As the ugly reactions to the parade revealed, the vast array of rights that gay people enjoy in the Jewish state—which include serving openly in the military, adoption, domestic partnerships, and the recognition of marriages performed abroad—did not emerge from nowhere. These rights are the fruit of hard work on the part of many activists, gay and straight, who had to push for them against politically powerful, socially conservative elements. This ongoing fight for inclusion was manifested most recently in the creation of an LGBT faction within the Labor Party, supported by all the party’s Knesset members except for Arab-Israeli MK Raleb Majadele.
        But the struggles of Israeli activists and the progress they’ve achieved are meaningless to some, including Sarah Schulman, professor, novelist, and self-described “active participant citizen.” In a New York Times op-ed published last week, Schulman argued that these advances in gay rights are merely a “potent tool” in the Jewish state’s “pinkwashing,” by which she means Israel’s “deliberate strategy to conceal the continuing violations of Palestinians’ human rights behind an image of modernity signified by Israeli gay life.” As evidence of this so-called pinkwashing, Schulman cited the fact that the Tel Aviv tourism board is spending $90 million on a campaign to market the city as “an international gay vacation destination.” For Schulman, Israeli Prime Minister Benjamin Netanyahu’s reference to the Middle East as a region “where women are stoned, gays are hanged, Christians are persecuted” in his May speech to Congress is yet another example of the sinister pinkwashing trend, also known in many quarters as diplomacy.

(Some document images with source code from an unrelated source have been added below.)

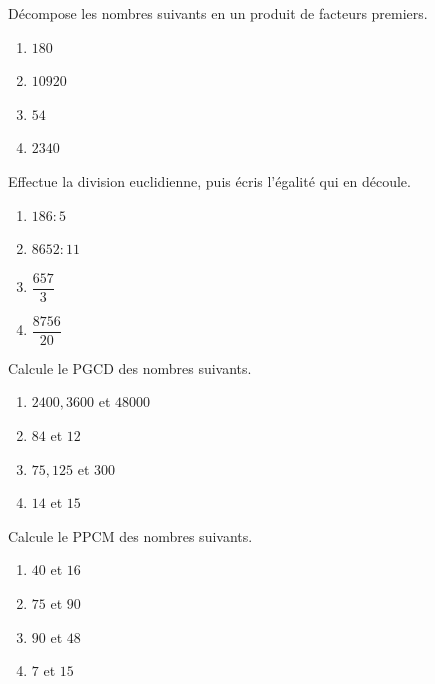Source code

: \documentclass[12pt,parskip=half-, twoside=semi]{scrartcl}
\begin{document}
\setcounter{exercise}{0}
      
      \begin{exercise}
        Décompose les nombres suivants en un produit de facteurs premiers.
          \begin{enumerate}[cols=4]
            \item $180$
            \item $10 920$
            \item $54$
            \item $2340$
          \end{enumerate}
      \end{exercise}
      
      \begin{exercise}
        Effectue la division euclidienne, puis écris l'égalité qui en découle. 
          \begin{enumerate}[cols=2]
            \item $186 : 5$
            \item $8652 : 11$
            \item $\dfrac{657}{3}$
            \item $\dfrac{8756}{20}$
          \end{enumerate}
      \end{exercise}
      
      \begin{exercise}
        Calcule le PGCD des nombres suivants. 
          \begin{enumerate}[cols=2]
            \item $2400, 3600$ et $48000$
            \item $84$ et $12$
            \item $75, 125$ et $300$
            \item $14$ et $15$
          \end{enumerate}
      \end{exercise}
      
      \begin{exercise}
        Calcule le PPCM des nombres suivants.
          \begin{enumerate}[cols=2]
            \item $40$ et $16$
            \item $75$ et $90$
            \item $90$ et $48$
            \item $7$ et $15$
          \end{enumerate}
      \end{exercise}
      
\end{document}
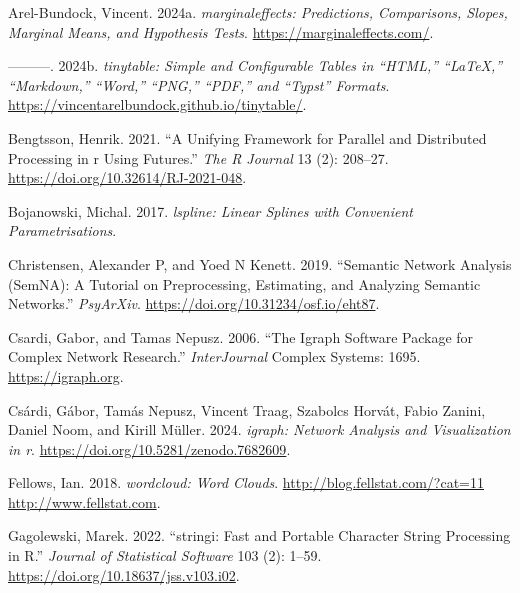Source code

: \documentclass[
]{article}
\newlength{\cslhangindent}
\newlength{\cslentryspacingunit} %
\newenvironment{CSLReferences}[2] %
 {%
  \setlength{\parindent}{0pt}
  \ifodd #1
  \let\oldpar\par
  \def\par{\hangindent=\cslhangindent\oldpar}
  \fi
  \setlength{\parskip}{#2\cslentryspacingunit}
 }%
 {}
\begin{document}
\hypertarget{refs}{}
\begin{CSLReferences}{1}{0}
\leavevmode{}%
Arel-Bundock, Vincent. 2024a. \emph{{marginaleffects}: Predictions,
Comparisons, Slopes, Marginal Means, and Hypothesis Tests}.
\url{https://marginaleffects.com/}.

\leavevmode{}%
---------. 2024b. \emph{{tinytable}: Simple and Configurable Tables in
{``{HTML},''} {``{LaTeX},''} {``{Markdown},''} {``{Word},''}
{``{PNG},''} {``{PDF},''} and {``{Typst}''} Formats}.
\url{https://vincentarelbundock.github.io/tinytable/}.

\leavevmode{}%
Bengtsson, Henrik. 2021. {``A Unifying Framework for Parallel and
Distributed Processing in r Using Futures.''} \emph{The R Journal} 13
(2): 208--27. \url{https://doi.org/10.32614/RJ-2021-048}.

\leavevmode{}%
Bojanowski, Michal. 2017. \emph{{lspline}: Linear Splines with
Convenient Parametrisations}.

\leavevmode{}%
Christensen, Alexander P, and Yoed N Kenett. 2019. {``Semantic Network
Analysis {(SemNA)}: A Tutorial on Preprocessing, Estimating, and
Analyzing Semantic Networks.''} \emph{PsyArXiv}.
\url{https://doi.org/10.31234/osf.io/eht87}.

\leavevmode{}%
Csardi, Gabor, and Tamas Nepusz. 2006. {``The Igraph Software Package
for Complex Network Research.''} \emph{InterJournal} Complex Systems:
1695. \url{https://igraph.org}.

\leavevmode{}%
Csárdi, Gábor, Tamás Nepusz, Vincent Traag, Szabolcs Horvát, Fabio
Zanini, Daniel Noom, and Kirill Müller. 2024. \emph{{igraph}: Network
Analysis and Visualization in r}.
\url{https://doi.org/10.5281/zenodo.7682609}.

\leavevmode{}%
Fellows, Ian. 2018. \emph{{wordcloud}: Word Clouds}.
\href{http://blog.fellstat.com/?cat=11\%20http://www.fellstat.com}{http://blog.fellstat.com/?cat=11
http://www.fellstat.com}.

\leavevmode{}%
Gagolewski, Marek. 2022. {``{stringi}: {F}ast and Portable Character
String Processing in {R}.''} \emph{Journal of Statistical Software} 103
(2): 1--59. \url{https://doi.org/10.18637/jss.v103.i02}.


\end{CSLReferences}
\end{document}
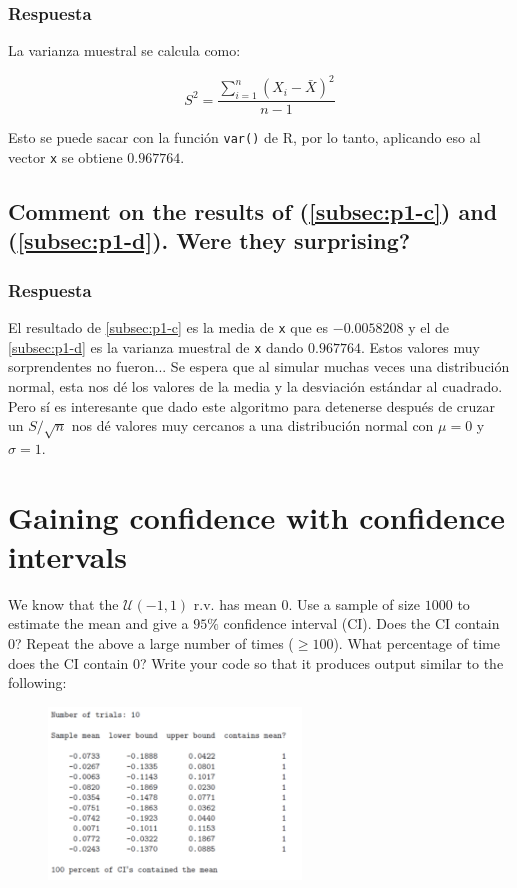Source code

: \documentclass[12pt]{article}\usepackage[]{graphicx}\usepackage[]{xcolor}
\begin{document}
\subsubsection{Respuesta}

La varianza muestral se calcula como:

\[
S^{2} = \frac{\sum_{i=1}^{n} (X_{i} - \bar{X})^{2}}{n-1}
\]

Esto se puede sacar con la función \lstinline|var()| de \textsf{R}, por lo tanto, aplicando eso al vector \lstinline|x| se obtiene $0.967764$.



\subsection{Comment on the results of (\ref{subsec:p1-c}) and (\ref{subsec:p1-d}). Were they surprising?}
\label{subsec:p1-e}

\subsubsection{Respuesta}

El resultado de \ref{subsec:p1-c} es la media de \lstinline|x| que es $-0.0058208$ y el de \ref{subsec:p1-d} es la varianza muestral de \lstinline|x| dando $0.967764$. Estos valores muy sorprendentes no fueron... Se espera que al simular muchas veces una distribución normal, esta nos dé los valores de la media y la desviación estándar al cuadrado. Pero sí es interesante que dado este algoritmo para detenerse después de cruzar un $S / \sqrt{n}$ nos dé valores muy cercanos a una distribución normal con $\mu = 0$ y $\sigma = 1$.


\newpage

\section{Gaining confidence with confidence intervals}

We know that the $\mathcal{U}(-1, 1)$ r.v. has mean 0. Use a sample of size $1000$ to estimate the mean and give a $95\%$ confidence interval (CI). Does the CI contain 0? Repeat the above a large number of times ($\geq  100$). What percentage of time does the CI contain 0? Write your code so that it produces output similar to the following:

\begin{figure}[ht]
  \centering
  \includegraphics[width=0.6\textwidth]{img/Punto2.png}
\end{figure}
\end{document}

        Schulman, a supporter of the Boycott, Divestment, and Sanctions movement, isn’t the first person to employ the phrase. In May, a writer for Time magazine alleged that Israel and Israelis’ participation in a series of international gay events was part of a coordinated campaign undertaken “in the hopes of redirecting [Israel’s] global image away from politics, terrorism and the occupied territories.” Joseph Massad, a professor of Arab politics at Columbia University, told Time that Israel launched this effort “to fend off international condemnation of its violations of the rights of the Palestinian people.” (Massad has written a book, Desiring Arabs, which alleges the existence of a nefarious “Queer International,” with supporters of Israel at its core, whose “discourse … produces homosexuals as well as gays and lesbians, where they do not exist” so as to paint Arab cultures as barbaric.)
The first fallacy of the pinkwashing meme is that it’s a non sequitur. No one is saying that Israel ought to be immune from criticism because it treats gay people humanely. Israel’s stellar record on gay rights does not prevent anyone from condemning the country’s settlement policies, its proposed ban on foreign funding of NGOs, or its lackluster effort to integrate Arab Israelis—issues that Israeli gay activists, many of them leftists, would gladly join Schulman in denouncing. But none of these failings renders Israel’s record on gay rights any less impressive, nor does touting that record constitute a covert method of justifying the occupation or racism against Arab citizens.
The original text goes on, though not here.